▶ **Work request**: Nothing but the lines from the one containing "- enhan/ : 기존 코드에 기능을 추가하거나 기능을 강화할 때" through the one containing "En pocas palabras", both included, should be given again, each exactly as written below.

:: The data

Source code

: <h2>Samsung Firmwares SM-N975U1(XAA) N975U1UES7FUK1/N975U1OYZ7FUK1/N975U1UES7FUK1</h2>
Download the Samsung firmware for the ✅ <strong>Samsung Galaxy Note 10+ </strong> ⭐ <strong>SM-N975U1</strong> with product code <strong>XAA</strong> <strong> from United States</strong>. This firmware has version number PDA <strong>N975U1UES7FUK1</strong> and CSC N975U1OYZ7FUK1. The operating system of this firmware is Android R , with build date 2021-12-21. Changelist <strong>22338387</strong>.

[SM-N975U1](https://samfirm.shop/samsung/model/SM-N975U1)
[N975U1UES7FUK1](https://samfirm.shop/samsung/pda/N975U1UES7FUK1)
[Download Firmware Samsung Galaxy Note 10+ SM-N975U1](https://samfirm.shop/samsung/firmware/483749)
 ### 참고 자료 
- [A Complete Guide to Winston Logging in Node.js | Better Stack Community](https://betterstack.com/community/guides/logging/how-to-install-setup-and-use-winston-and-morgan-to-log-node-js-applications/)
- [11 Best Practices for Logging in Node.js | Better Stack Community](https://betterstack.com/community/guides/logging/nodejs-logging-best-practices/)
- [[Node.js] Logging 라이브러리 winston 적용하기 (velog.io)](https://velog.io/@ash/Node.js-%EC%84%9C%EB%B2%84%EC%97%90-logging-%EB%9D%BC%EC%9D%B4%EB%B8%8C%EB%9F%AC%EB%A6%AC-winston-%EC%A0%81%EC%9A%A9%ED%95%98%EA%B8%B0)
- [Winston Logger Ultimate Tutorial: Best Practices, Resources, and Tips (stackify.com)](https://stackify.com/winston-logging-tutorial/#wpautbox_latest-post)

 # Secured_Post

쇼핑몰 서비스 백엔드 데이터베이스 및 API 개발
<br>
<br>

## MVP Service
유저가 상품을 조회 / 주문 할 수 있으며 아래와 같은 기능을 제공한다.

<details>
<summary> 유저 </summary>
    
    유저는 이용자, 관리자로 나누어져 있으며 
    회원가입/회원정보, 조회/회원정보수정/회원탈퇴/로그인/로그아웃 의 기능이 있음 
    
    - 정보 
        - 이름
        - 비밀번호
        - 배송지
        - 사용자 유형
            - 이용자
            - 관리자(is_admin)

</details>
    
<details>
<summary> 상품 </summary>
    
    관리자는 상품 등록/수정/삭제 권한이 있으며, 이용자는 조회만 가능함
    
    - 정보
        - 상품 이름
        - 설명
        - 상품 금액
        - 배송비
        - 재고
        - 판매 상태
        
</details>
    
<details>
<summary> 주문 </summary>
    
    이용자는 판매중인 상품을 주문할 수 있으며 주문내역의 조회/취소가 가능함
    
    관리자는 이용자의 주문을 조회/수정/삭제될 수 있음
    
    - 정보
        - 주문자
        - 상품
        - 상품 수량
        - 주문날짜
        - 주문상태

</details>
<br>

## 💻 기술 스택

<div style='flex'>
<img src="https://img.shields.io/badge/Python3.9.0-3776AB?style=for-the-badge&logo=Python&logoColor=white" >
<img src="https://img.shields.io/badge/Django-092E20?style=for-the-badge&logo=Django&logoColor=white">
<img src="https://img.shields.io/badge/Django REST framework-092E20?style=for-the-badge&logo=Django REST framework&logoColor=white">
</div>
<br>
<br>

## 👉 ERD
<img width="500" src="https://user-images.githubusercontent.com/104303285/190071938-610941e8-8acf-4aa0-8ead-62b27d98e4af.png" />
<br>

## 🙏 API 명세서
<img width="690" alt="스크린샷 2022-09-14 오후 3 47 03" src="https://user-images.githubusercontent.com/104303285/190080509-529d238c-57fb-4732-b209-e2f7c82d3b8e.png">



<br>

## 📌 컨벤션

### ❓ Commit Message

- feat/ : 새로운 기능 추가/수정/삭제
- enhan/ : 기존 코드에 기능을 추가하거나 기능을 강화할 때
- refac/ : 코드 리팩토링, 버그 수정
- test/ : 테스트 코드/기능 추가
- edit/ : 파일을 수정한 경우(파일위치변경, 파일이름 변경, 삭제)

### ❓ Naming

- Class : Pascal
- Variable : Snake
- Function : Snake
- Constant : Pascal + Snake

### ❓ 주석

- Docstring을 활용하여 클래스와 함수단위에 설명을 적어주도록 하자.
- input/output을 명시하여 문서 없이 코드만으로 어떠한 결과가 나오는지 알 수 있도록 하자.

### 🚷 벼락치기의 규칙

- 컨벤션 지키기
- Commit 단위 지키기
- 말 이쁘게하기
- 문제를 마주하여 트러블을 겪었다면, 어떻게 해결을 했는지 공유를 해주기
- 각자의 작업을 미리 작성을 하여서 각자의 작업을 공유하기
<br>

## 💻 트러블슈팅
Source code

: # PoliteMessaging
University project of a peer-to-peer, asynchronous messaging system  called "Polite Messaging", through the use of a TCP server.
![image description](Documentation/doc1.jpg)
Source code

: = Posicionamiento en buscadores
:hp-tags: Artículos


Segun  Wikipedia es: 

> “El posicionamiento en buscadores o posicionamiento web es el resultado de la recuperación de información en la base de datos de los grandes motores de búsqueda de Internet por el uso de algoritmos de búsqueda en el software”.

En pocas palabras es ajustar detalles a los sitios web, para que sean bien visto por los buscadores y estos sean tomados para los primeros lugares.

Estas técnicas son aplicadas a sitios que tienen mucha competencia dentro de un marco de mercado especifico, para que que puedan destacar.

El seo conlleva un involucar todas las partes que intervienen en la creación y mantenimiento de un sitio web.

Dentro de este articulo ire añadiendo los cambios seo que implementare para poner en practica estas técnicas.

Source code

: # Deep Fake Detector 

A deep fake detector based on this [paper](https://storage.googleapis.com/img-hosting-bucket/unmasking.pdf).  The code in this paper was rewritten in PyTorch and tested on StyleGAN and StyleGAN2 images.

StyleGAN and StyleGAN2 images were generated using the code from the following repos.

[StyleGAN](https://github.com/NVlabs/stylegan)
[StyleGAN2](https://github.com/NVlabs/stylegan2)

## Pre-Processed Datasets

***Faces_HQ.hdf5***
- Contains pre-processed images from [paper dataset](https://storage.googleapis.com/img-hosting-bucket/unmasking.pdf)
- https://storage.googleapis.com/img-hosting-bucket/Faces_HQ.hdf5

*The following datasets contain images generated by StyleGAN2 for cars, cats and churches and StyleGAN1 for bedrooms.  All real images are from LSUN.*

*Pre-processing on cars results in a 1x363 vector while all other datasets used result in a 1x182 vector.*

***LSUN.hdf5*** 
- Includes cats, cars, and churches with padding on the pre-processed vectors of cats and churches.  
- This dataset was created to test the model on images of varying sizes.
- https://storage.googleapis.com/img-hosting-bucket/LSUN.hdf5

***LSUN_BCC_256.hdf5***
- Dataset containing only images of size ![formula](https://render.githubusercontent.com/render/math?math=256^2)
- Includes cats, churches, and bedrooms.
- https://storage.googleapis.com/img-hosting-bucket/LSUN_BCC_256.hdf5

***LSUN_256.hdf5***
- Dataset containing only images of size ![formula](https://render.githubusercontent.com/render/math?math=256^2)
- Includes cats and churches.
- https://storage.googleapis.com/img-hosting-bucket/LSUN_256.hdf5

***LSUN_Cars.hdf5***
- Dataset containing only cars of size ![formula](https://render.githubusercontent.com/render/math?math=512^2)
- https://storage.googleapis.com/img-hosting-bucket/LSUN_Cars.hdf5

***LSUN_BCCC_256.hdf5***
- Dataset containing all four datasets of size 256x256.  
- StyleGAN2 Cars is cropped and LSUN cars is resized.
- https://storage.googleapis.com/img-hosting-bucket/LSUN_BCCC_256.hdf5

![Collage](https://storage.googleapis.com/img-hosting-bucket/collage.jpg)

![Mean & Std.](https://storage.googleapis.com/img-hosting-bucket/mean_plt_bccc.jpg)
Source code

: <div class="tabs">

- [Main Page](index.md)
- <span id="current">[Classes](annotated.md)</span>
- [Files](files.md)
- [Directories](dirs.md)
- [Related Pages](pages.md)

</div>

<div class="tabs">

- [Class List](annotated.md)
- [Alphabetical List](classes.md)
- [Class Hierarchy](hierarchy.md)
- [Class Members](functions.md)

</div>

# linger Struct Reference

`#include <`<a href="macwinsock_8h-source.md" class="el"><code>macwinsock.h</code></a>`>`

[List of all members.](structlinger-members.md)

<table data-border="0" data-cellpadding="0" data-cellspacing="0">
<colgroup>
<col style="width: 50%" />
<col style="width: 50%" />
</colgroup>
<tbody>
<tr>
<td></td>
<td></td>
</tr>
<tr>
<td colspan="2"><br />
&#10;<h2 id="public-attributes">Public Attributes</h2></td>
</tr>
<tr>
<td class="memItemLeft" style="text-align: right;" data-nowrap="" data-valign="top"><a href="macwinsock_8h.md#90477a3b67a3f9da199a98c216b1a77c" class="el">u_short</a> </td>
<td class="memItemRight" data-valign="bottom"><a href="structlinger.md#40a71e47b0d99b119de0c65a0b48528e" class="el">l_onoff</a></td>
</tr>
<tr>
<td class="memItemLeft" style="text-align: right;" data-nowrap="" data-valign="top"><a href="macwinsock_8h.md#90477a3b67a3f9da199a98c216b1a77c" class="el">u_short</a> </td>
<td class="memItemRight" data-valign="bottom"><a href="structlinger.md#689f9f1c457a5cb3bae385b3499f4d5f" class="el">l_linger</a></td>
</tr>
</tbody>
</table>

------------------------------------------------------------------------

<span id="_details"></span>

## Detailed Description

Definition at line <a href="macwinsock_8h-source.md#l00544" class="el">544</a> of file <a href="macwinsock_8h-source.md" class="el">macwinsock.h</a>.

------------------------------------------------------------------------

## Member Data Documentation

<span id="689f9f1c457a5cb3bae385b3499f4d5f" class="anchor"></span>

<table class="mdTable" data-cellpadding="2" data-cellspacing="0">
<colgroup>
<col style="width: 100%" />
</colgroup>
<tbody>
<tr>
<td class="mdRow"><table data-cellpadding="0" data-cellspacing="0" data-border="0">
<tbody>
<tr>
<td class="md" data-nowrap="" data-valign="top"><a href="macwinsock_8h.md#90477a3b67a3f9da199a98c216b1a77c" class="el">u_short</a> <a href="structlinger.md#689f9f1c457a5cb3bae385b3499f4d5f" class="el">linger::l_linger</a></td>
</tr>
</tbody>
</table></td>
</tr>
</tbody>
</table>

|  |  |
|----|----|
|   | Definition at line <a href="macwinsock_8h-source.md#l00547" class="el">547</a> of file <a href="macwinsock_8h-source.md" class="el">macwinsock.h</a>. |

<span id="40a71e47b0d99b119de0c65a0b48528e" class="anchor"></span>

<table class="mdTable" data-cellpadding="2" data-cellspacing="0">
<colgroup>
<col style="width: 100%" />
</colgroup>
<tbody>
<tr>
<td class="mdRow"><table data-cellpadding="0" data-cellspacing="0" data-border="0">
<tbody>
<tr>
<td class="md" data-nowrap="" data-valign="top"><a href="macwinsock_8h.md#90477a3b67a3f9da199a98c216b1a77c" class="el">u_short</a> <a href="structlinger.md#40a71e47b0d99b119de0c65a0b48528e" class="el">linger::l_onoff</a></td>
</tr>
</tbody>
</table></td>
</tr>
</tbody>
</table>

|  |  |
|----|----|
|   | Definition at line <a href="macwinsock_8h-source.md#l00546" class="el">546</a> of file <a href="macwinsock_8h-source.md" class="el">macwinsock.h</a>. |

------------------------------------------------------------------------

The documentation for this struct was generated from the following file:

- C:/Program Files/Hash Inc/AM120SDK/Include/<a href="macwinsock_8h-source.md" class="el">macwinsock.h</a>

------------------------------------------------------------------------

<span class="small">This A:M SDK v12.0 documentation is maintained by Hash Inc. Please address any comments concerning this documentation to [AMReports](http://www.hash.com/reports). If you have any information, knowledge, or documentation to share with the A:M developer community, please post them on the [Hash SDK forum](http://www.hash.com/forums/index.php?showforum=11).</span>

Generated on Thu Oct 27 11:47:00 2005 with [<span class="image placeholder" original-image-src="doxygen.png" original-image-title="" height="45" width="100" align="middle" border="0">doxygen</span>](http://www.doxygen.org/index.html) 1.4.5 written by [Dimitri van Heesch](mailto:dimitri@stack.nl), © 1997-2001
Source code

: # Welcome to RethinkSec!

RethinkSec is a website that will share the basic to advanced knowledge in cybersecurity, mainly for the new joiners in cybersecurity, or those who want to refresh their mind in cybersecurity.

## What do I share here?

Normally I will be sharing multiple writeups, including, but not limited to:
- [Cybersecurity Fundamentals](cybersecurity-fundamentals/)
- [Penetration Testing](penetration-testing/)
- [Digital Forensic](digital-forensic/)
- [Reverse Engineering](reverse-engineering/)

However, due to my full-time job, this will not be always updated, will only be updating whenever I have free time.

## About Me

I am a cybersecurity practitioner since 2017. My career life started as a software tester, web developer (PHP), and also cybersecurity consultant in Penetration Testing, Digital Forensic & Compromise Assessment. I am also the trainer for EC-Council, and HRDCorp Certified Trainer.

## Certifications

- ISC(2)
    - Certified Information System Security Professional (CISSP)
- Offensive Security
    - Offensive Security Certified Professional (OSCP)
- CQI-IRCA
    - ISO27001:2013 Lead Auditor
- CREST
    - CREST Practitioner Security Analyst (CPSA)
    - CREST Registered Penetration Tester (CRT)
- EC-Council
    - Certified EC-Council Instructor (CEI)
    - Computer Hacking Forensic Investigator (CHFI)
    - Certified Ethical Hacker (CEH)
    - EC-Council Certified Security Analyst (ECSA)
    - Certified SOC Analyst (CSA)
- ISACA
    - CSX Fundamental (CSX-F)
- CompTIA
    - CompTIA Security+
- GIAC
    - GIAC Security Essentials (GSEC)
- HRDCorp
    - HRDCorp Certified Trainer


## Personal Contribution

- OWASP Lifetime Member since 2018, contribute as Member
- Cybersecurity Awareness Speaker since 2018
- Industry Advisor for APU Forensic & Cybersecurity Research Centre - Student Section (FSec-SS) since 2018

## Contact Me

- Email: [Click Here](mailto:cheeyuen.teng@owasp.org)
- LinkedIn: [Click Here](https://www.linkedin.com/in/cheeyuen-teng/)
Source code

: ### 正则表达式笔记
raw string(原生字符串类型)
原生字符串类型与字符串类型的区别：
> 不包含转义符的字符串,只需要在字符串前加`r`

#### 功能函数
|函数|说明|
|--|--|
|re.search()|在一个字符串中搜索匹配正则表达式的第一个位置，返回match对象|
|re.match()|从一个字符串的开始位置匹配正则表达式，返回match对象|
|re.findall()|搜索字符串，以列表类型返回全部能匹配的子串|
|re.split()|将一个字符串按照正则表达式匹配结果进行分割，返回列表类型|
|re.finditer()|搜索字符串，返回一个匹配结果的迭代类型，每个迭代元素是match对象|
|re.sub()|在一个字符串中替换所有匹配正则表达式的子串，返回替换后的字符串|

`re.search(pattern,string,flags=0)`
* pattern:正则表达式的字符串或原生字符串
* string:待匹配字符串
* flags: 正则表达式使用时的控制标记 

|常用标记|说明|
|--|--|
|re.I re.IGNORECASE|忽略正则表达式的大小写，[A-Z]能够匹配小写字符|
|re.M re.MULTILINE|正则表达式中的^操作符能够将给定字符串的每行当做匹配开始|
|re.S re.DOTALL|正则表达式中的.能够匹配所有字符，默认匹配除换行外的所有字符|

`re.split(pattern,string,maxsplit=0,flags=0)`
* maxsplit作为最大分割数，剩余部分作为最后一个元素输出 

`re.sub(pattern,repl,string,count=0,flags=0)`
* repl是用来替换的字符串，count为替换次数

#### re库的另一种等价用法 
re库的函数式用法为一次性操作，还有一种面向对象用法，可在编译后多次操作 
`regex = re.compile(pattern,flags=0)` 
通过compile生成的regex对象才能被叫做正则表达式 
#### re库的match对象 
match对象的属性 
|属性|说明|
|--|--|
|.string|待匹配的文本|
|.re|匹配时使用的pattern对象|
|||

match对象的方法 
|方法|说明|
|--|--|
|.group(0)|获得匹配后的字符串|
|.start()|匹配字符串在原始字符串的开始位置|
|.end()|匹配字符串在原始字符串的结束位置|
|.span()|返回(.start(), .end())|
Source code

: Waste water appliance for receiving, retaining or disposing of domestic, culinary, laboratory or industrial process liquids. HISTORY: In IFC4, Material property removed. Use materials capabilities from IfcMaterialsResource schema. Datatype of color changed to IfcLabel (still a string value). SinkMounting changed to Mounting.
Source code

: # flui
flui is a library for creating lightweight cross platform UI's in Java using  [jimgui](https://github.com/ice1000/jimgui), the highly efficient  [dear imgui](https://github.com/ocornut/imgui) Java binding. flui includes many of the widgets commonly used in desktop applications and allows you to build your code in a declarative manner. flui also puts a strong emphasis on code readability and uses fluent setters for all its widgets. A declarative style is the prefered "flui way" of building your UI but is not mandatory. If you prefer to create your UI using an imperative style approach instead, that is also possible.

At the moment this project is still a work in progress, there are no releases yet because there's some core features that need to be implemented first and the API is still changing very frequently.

::::

▶ **Output for this task**:
- enhan/ : 기존 코드에 기능을 추가하거나 기능을 강화할 때
- refac/ : 코드 리팩토링, 버그 수정
- test/ : 테스트 코드/기능 추가
- edit/ : 파일을 수정한 경우(파일위치변경, 파일이름 변경, 삭제)

### ❓ Naming

- Class : Pascal
- Variable : Snake
- Function : Snake
- Constant : Pascal + Snake

### ❓ 주석

- Docstring을 활용하여 클래스와 함수단위에 설명을 적어주도록 하자.
- input/output을 명시하여 문서 없이 코드만으로 어떠한 결과가 나오는지 알 수 있도록 하자.

### 🚷 벼락치기의 규칙

- 컨벤션 지키기
- Commit 단위 지키기
- 말 이쁘게하기
- 문제를 마주하여 트러블을 겪었다면, 어떻게 해결을 했는지 공유를 해주기
- 각자의 작업을 미리 작성을 하여서 각자의 작업을 공유하기
<br>

## 💻 트러블슈팅
Source code

: # PoliteMessaging
University project of a peer-to-peer, asynchronous messaging system  called "Polite Messaging", through the use of a TCP server.
![image description](Documentation/doc1.jpg)
Source code

: = Posicionamiento en buscadores
:hp-tags: Artículos


Segun  Wikipedia es: 

> “El posicionamiento en buscadores o posicionamiento web es el resultado de la recuperación de información en la base de datos de los grandes motores de búsqueda de Internet por el uso de algoritmos de búsqueda en el software”.

En pocas palabras es ajustar detalles a los sitios web, para que sean bien visto por los buscadores y estos sean tomados para los primeros lugares.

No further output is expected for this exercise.